[DATA FOR PROCESSING Boundary: Start]

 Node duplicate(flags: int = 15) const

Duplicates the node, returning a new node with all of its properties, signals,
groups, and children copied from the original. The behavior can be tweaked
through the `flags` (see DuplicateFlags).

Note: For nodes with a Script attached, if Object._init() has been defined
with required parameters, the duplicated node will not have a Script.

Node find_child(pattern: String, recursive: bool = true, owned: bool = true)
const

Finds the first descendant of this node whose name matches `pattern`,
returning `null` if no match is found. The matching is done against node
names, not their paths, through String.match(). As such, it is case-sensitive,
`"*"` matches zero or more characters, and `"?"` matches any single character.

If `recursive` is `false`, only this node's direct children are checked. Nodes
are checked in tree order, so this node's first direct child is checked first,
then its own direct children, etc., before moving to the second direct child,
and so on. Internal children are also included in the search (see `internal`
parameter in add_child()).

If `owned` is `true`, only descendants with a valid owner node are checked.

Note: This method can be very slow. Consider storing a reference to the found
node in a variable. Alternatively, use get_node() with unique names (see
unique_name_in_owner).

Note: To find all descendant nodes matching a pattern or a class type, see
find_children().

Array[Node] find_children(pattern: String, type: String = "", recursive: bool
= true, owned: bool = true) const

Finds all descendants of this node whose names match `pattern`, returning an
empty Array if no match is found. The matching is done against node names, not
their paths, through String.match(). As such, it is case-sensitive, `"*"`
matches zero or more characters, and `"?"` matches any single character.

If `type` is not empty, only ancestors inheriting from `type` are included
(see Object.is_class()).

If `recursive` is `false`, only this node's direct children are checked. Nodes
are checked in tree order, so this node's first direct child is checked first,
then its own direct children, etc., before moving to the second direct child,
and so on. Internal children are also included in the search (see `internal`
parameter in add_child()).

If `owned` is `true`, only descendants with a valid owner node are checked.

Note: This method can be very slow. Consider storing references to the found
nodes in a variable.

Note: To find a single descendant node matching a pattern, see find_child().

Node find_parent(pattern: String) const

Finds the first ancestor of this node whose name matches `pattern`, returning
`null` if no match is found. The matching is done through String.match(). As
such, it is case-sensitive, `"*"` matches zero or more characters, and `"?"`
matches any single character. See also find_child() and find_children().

[DATA FOR PROCESSING Boundary: End]

ASSIGNED TASK: Each line in the data that holds the string "empty" should be found and copied.

FINAL ANSWER:
empty Array if no match is found. The matching is done against node names, not
If `type` is not empty, only ancestors inheriting from `type` are included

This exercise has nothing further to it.